After written informed parental consent and approval by the Oulu University Hospital Ethics Committee, 40 ASA I children, aged 2–16 yr and scheduled for elective inguinal surgery, were enrolled to receive 2 mg kg–1 of either ropivacaine or bupivacaine. The children were premedicated with oral midazolam 0.4–0.5 mg kg–1 and randomly allocated to receive either 0.75% ropivacaine (Naropin, Astra, Finland) or 0.5% bupivacaine (Marcain, Astra, Finland). The administration of the local anaesthetic was not blinded. The treatment allocation codes were placed in sealed envelopes, and for each consecutive patient, the anaesthetist opened the next envelope in order.

The patients underwent ECG, end-tidal CO2 concentration (E'CO2) monitoring, non-invasive arterial pressure measurements and pulse oximetry. In all cases, anaesthesia was maintained with sevoflurane and nitrous oxide in oxygen by facemask inhalation, with spontaneous ventilation.

After induction of anaesthesia, ilioinguinal–iliohypo gastric nerve blockade was performed with a 22-gauge short bevelled needle. The local anaesthetic was injected at a point that was 1–2 cm medial and inferior to the superior anterior iliac spine under the fascia of the external oblique muscle.
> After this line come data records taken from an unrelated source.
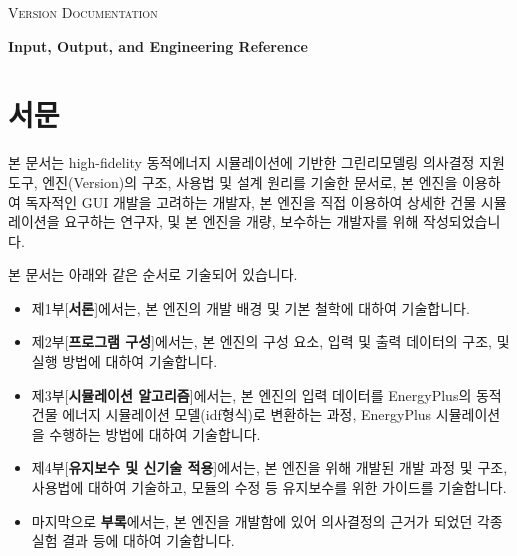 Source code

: \documentclass[oneside,openany,a4paper,12pt]{book}
\begin{document}
\pagestyle{plain} 


\listoftodos

\begin{titlepage}
  \centering
  {\scshape\large \simulator Version \releaseversion Documentation\par}
  \vspace{6em}
  {\bfseries\Huge Input, Output, and Engineering Reference\par}
  \vspace{1em}
  \vfill
  {\large \releasedate \par}
\end{titlepage}

\section*{서문}
본 문서는 high-fidelity 동적에너지 시뮬레이션에 기반한 그린리모델링 의사결정 지원 도구, \simulator 엔진(Version\releaseversion)의 구조, 사용법 및 설계 원리를 기술한 문서로, 본 엔진을 이용하여 독자적인 GUI 개발을 고려하는 개발자, 본 엔진을 직접 이용하여 상세한 건물 시뮬레이션을 요구하는 연구자, 및 본 엔진을 개량, 보수하는 개발자를 위해 작성되었습니다.

본 문서는 아래와 같은 순서로 기술되어 있습니다.
\begin{itemize}
  \item 제1부[{\bfseries 서론}]에서는, 본 엔진의 개발 배경 및 기본 철학에 대하여 기술합니다.
  \item 제2부[{\bfseries 프로그램 구성}]에서는, 본 엔진의 구성 요소, 입력 및 출력 데이터의 구조, 및 실행 방법에 대하여 기술합니다.
  \item 제3부[{\bfseries 시뮬레이션 알고리즘}]에서는, 본 엔진의 입력 데이터를 EnergyPlus의 동적 건물 에너지 시뮬레이션 모델(idf형식)로 변환하는 과정, EnergyPlus 시뮬레이션을 수행하는 방법에 대하여 기술합니다.
  \item 제4부[{\bfseries 유지보수 및 신기술 적용}]에서는, 본 엔진을 위해 개발된  개발 과정 및 구조, 사용법에 대하여 기술하고, 모듈의 수정 등 유지보수를 위한 가이드를 기술합니다.
  \item 마지막으로 {\bfseries 부록}에서는, 본 엔진을 개발함에 있어 의사결정의 근거가 되었던 각종 실험 결과 등에 대하여 기술합니다.
\end{itemize}
\end{document}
If the calculated volume of local anaesthetic was <4 ml, it was diluted with saline up to 4 ml. All blocks were performed by experienced paediatric anaesthetists (J.K., K.K.).

Venous blood samples of 5 ml were drawn for the determination of total drug concentrations at 2, 5, 10, 20, 30, 40, 50, 60 and 120 min after the dose. Care was taken not to exceed 5% of the estimated blood volume of the patient. The blood samples were immediately centrifuged at room temperature, and the plasma was separated and stored at –20°C until analysis.

The total concentrations of ropivacaine and bupivacaine bases in 1 ml of plasma were measured by gas chromatography.15 All samples were measured in duplicates with intra-pair variations (SD) of 4.0 (3.0)% and 3.4 (3.5)% for ropivacaine and bupivacaine, respectively.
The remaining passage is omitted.